A CLOSER LOOK AT CLIMATE CHANGE (PART 11)

MORE QUESTIONS

Revised 8/6/2011

According to Dr. Robert Balling, Director of the Office of Climatology at Arizona State University, there is a confounding mishmash of data being used by climate scientists across the spectrum to argue for or against the following:

1. How much has the earth really warmed since the end of The Little Ice Age?

2. How reliable are the temperatures in the historical record going back into the 19th Century?

3. Does the placement of thermistors since the 1970s play a role in the temperature record as compared to the temperature records obtained from earlier in the 20th Century?

4. How does the surface temperature readings jive with the atmospheric temperature soundings taken by satellites?

Dr. Balling delved into these questions and more in an article appearing in the September 2003 issue of the George C. Marshall Policy Outlook Institute (GCMPOI) where he appears to take a reasoned approach to the issue. This article is a rather refreshing departure from the often acrimonious debate between the so-called climate apocalyptics and climate skeptics.
Using temperature data compiled by Dr. Phil Jones of the Climate Research Unit at the University of East Anglia, UK, Dr. Balling constructed a chart that shows two warming spurts - one from the mid 1910s to about 1945, and another one from about 1970 to 2000. Between 1945 and 1970 there was a level stretch where temperatures didn't appear to increase at all, and since 2000 the global temperatures seem to have stabilized as well. Revision: the 2000-2010 decade has turned out to be above average.
The rate of temperature rise between 1915 and 1945 worked out to 0.16° C per decade, for a total temperature increase of about 0.48° C . The rate of increase from 1980 to 2010 was about 0.17° C per decade, for a total of 0.51° C. In other words, the rate of temperature increase in the first half of the 20th Century was essentially the same as the rate of temperature increase since 1980, but the global temperature spurt during the first half of the 20th Century cannot be blamed on greenhouse forcing due to human activities.
According to the data compiled by Jones, the global temperature has increased by about 1° C since 1900.

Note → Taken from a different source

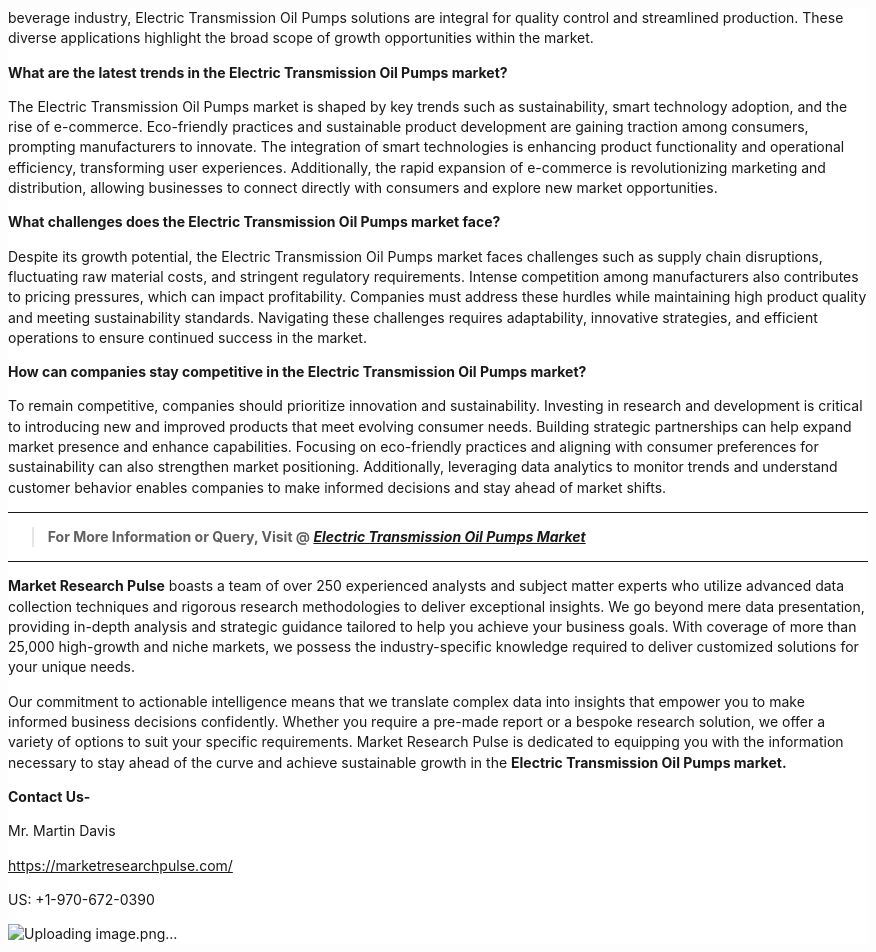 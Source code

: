 beverage industry, Electric Transmission Oil Pumps solutions are integral for quality control and streamlined production. These diverse applications highlight the broad scope of growth opportunities within the market.</p><p><strong>What are the latest trends in the Electric Transmission Oil Pumps market?</strong></p><p>The Electric Transmission Oil Pumps market is shaped by key trends such as sustainability, smart technology adoption, and the rise of e-commerce. Eco-friendly practices and sustainable product development are gaining traction among consumers, prompting manufacturers to innovate. The integration of smart technologies is enhancing product functionality and operational efficiency, transforming user experiences. Additionally, the rapid expansion of e-commerce is revolutionizing marketing and distribution, allowing businesses to connect directly with consumers and explore new market opportunities.</p><p><strong>What challenges does the Electric Transmission Oil Pumps market face?</strong></p><p>Despite its growth potential, the Electric Transmission Oil Pumps market faces challenges such as supply chain disruptions, fluctuating raw material costs, and stringent regulatory requirements. Intense competition among manufacturers also contributes to pricing pressures, which can impact profitability. Companies must address these hurdles while maintaining high product quality and meeting sustainability standards. Navigating these challenges requires adaptability, innovative strategies, and efficient operations to ensure continued success in the market.</p><p><strong>How can companies stay competitive in the Electric Transmission Oil Pumps market?</strong></p><p>To remain competitive, companies should prioritize innovation and sustainability. Investing in research and development is critical to introducing new and improved products that meet evolving consumer needs. Building strategic partnerships can help expand market presence and enhance capabilities. Focusing on eco-friendly practices and aligning with consumer preferences for sustainability can also strengthen market positioning. Additionally, leveraging data analytics to monitor trends and understand customer behavior enables companies to make informed decisions and stay ahead of market shifts.</p><hr /><blockquote><p><strong>For More Information or Query, Visit @&nbsp;<em><a href="https://marketresearchpulse.com/report/128181/electric-transmission-oil-pumps-market?utm_source=Linkedin&utm_medium=027">Electric Transmission Oil Pumps Market</a></em></strong></p></blockquote><hr /><p><strong>Market Research Pulse</strong> boasts a team of over 250 experienced analysts and subject matter experts who utilize advanced data collection techniques and rigorous research methodologies to deliver exceptional insights. We go beyond mere data presentation, providing in-depth analysis and strategic guidance tailored to help you achieve your business goals. With coverage of more than 25,000 high-growth and niche markets, we possess the industry-specific knowledge required to deliver customized solutions for your unique needs.</p><p>Our commitment to actionable intelligence means that we translate complex data into insights that empower you to make informed business decisions confidently. Whether you require a pre-made report or a bespoke research solution, we offer a variety of options to suit your specific requirements. Market Research Pulse is dedicated to equipping you with the information necessary to stay ahead of the curve and achieve sustainable growth in the <strong>Electric Transmission Oil Pumps market.</strong></p><p><strong>Contact Us-</strong></p><p>Mr. Martin Davis</p><p>https://marketresearchpulse.com/</p><p>US: +1-970-672-0390</p>
![Uploading image.png…]()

But, according to Dr. Balling, climate change is not a settled science by any means. Balling surmises that the temperature record is incomplete since only about 30% of the earth's surface was monitored at various times throughout the latter part of the 19th Century and first half of the 20th. It's only been since about 1970 that the current coverage of about 80% has been established.
However, there are built-in biases to the modern day temperature record that need to be taken into consideration. For example, traditional mercury-in-glass thermometers have been largely replaced by electronic thermistors that record continuously and accurately. These instruments detect and record heat-carrying eddies that traditional thermometers fail to register. When recorded temperatures made by these instruments are compared to traditional temperature readings done by mercury thermometers, a bias toward warmer temperatures is introduced. Further biases are introduced by the nature of  the shelters housing  these instruments, which can trap heat, whereas mercury thermometers could tolerate being more in the open. Cooling biases in the temperature record are removed by the continuous recording of temperature by thermistors because thermometer readings were formerly taken at discreet times in the early morning, analogous to a snapshot (as opposed to a motion picture provided by a thermistor). Nowadays, these formerly discreet temperature readings are swallowed up in the continuous record. All taken together, these factors may lead to a warming bias of at least 0.05° C.
A very strong bias can be introduced by the "urban heat island effect", where solar heat  is retained by asphalt and concrete along with anthropogenic heat generated by heated buildings. Further localized urban heating can sometimes be attributed to higher CO2 levels in the air because of the breathing of a million people (more or less) coupled with the general absence or scarcity of trees that take up CO2. This isn't usually a factor with adequate mixing, but during temperature inversions a virtual lid is placed over a city for days, trapping CO2 (and other greenhouse gases) to produce a measurable anomaly.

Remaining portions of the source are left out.